(Dataset entries)
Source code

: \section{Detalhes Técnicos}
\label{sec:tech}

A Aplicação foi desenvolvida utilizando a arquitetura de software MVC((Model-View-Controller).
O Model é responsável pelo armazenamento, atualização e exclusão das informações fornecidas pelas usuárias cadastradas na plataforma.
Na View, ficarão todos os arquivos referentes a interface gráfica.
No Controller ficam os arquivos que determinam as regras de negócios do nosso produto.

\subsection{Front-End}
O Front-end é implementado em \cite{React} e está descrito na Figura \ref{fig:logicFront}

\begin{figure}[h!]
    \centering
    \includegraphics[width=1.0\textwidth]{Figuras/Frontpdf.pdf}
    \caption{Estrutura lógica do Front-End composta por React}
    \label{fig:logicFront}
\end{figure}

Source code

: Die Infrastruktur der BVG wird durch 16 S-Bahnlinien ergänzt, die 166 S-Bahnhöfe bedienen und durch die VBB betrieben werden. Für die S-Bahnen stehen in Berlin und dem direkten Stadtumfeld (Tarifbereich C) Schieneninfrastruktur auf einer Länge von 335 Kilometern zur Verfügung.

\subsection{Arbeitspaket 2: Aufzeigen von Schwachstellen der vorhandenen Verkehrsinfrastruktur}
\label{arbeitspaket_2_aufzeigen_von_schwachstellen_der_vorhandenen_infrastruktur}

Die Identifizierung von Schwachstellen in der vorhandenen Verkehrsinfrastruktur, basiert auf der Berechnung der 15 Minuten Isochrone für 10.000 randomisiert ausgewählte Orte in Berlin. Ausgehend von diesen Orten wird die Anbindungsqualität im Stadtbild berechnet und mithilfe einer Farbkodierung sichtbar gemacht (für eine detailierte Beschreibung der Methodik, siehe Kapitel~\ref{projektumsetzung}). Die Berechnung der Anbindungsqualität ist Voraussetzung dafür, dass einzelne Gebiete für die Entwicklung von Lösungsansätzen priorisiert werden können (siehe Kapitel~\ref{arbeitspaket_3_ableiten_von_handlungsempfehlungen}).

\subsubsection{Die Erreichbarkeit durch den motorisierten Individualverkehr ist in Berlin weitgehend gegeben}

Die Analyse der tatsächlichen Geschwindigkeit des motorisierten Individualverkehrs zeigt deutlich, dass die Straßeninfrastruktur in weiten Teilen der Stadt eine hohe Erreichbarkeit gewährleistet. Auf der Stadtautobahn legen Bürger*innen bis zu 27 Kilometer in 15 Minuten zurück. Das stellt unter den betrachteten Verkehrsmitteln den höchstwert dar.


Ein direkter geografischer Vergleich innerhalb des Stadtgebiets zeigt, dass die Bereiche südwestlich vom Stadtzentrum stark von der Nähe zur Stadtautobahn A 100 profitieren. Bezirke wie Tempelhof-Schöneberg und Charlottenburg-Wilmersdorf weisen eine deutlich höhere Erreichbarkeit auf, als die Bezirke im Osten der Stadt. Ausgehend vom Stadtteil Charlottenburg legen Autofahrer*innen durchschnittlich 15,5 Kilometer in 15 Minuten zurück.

**TRY IT:** Exactly as written, please reproduce the lines from the first line of the data to the line containing "Kilometern zur Verfügung.", inclusive, and nothing else.

**OUTPUT OF THE EXERCISE:**
Source code

: \section{Detalhes Técnicos}
\label{sec:tech}

A Aplicação foi desenvolvida utilizando a arquitetura de software MVC((Model-View-Controller).
O Model é responsável pelo armazenamento, atualização e exclusão das informações fornecidas pelas usuárias cadastradas na plataforma.
Na View, ficarão todos os arquivos referentes a interface gráfica.
No Controller ficam os arquivos que determinam as regras de negócios do nosso produto.

\subsection{Front-End}
O Front-end é implementado em \cite{React} e está descrito na Figura \ref{fig:logicFront}

\begin{figure}[h!]
    \centering
    \includegraphics[width=1.0\textwidth]{Figuras/Frontpdf.pdf}
    \caption{Estrutura lógica do Front-End composta por React}
    \label{fig:logicFront}
\end{figure}

Source code

: Die Infrastruktur der BVG wird durch 16 S-Bahnlinien ergänzt, die 166 S-Bahnhöfe bedienen und durch die VBB betrieben werden. Für die S-Bahnen stehen in Berlin und dem direkten Stadtumfeld (Tarifbereich C) Schieneninfrastruktur auf einer Länge von 335 Kilometern zur Verfügung.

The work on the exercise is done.